◆ **Directions**: Read the lines below. Copy out any that hold the string "ἀσεβοῦς".
+++ Supplied information
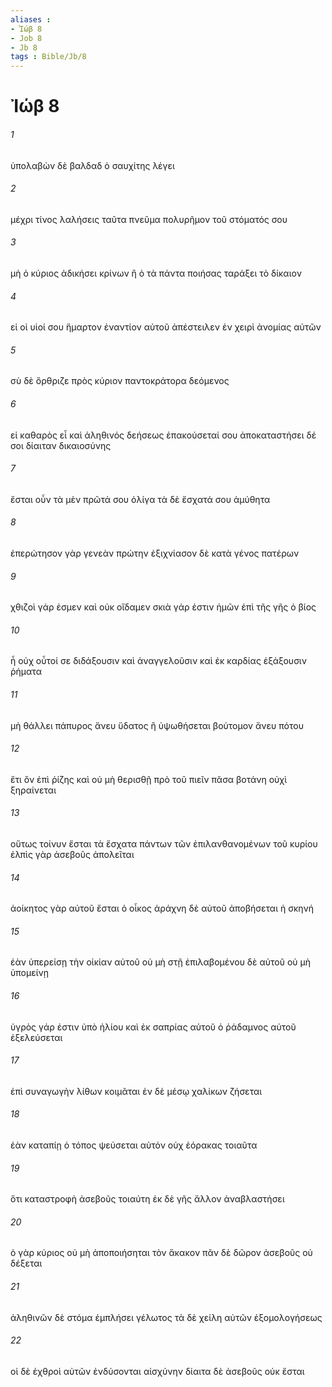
 ```yaml
---
aliases : 
- Ἰώβ 8
- Job 8
- Jb 8
tags : Bible/Jb/8
---
```


# Ἰώβ 8

###### 1
ὑπολαβὼν δὲ βαλδαδ ὁ σαυχίτης λέγει
###### 2
μέχρι τίνος λαλήσεις ταῦτα πνεῦμα πολυρῆμον τοῦ στόματός σου
###### 3
μὴ ὁ κύριος ἀδικήσει κρίνων ἢ ὁ τὰ πάντα ποιήσας ταράξει τὸ δίκαιον
###### 4
εἰ οἱ υἱοί σου ἥμαρτον ἐναντίον αὐτοῦ ἀπέστειλεν ἐν χειρὶ ἀνομίας αὐτῶν
###### 5
σὺ δὲ ὄρθριζε πρὸς κύριον παντοκράτορα δεόμενος
###### 6
εἰ καθαρὸς εἶ καὶ ἀληθινός δεήσεως ἐπακούσεταί σου ἀποκαταστήσει δέ σοι δίαιταν δικαιοσύνης
###### 7
ἔσται οὖν τὰ μὲν πρῶτά σου ὀλίγα τὰ δὲ ἔσχατά σου ἀμύθητα
###### 8
ἐπερώτησον γὰρ γενεὰν πρώτην ἐξιχνίασον δὲ κατὰ γένος πατέρων
###### 9
χθιζοὶ γάρ ἐσμεν καὶ οὐκ οἴδαμεν σκιὰ γάρ ἐστιν ἡμῶν ἐπὶ τῆς γῆς ὁ βίος
###### 10
ἦ οὐχ οὗτοί σε διδάξουσιν καὶ ἀναγγελοῦσιν καὶ ἐκ καρδίας ἐξάξουσιν ῥήματα
###### 11
μὴ θάλλει πάπυρος ἄνευ ὕδατος ἢ ὑψωθήσεται βούτομον ἄνευ πότου
###### 12
ἔτι ὂν ἐπὶ ῥίζης καὶ οὐ μὴ θερισθῇ πρὸ τοῦ πιεῖν πᾶσα βοτάνη οὐχὶ ξηραίνεται
###### 13
οὕτως τοίνυν ἔσται τὰ ἔσχατα πάντων τῶν ἐπιλανθανομένων τοῦ κυρίου ἐλπὶς γὰρ ἀσεβοῦς ἀπολεῖται
###### 14
ἀοίκητος γὰρ αὐτοῦ ἔσται ὁ οἶκος ἀράχνη δὲ αὐτοῦ ἀποβήσεται ἡ σκηνή
###### 15
ἐὰν ὑπερείσῃ τὴν οἰκίαν αὐτοῦ οὐ μὴ στῇ ἐπιλαβομένου δὲ αὐτοῦ οὐ μὴ ὑπομείνῃ
###### 16
ὑγρὸς γάρ ἐστιν ὑπὸ ἡλίου καὶ ἐκ σαπρίας αὐτοῦ ὁ ῥάδαμνος αὐτοῦ ἐξελεύσεται
###### 17
ἐπὶ συναγωγὴν λίθων κοιμᾶται ἐν δὲ μέσῳ χαλίκων ζήσεται
###### 18
ἐὰν καταπίῃ ὁ τόπος ψεύσεται αὐτόν οὐχ ἑόρακας τοιαῦτα
###### 19
ὅτι καταστροφὴ ἀσεβοῦς τοιαύτη ἐκ δὲ γῆς ἄλλον ἀναβλαστήσει
###### 20
ὁ γὰρ κύριος οὐ μὴ ἀποποιήσηται τὸν ἄκακον πᾶν δὲ δῶρον ἀσεβοῦς οὐ δέξεται
###### 21
ἀληθινῶν δὲ στόμα ἐμπλήσει γέλωτος τὰ δὲ χείλη αὐτῶν ἐξομολογήσεως
###### 22
οἱ δὲ ἐχθροὶ αὐτῶν ἐνδύσονται αἰσχύνην δίαιτα δὲ ἀσεβοῦς οὐκ ἔσται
++++++
◆ **Solution for this exercise**:
οὕτως τοίνυν ἔσται τὰ ἔσχατα πάντων τῶν ἐπιλανθανομένων τοῦ κυρίου ἐλπὶς γὰρ ἀσεβοῦς ἀπολεῖται
ὅτι καταστροφὴ ἀσεβοῦς τοιαύτη ἐκ δὲ γῆς ἄλλον ἀναβλαστήσει
ὁ γὰρ κύριος οὐ μὴ ἀποποιήσηται τὸν ἄκακον πᾶν δὲ δῶρον ἀσεβοῦς οὐ δέξεται
οἱ δὲ ἐχθροὶ αὐτῶν ἐνδύσονται αἰσχύνην δίαιτα δὲ ἀσεβοῦς οὐκ ἔσται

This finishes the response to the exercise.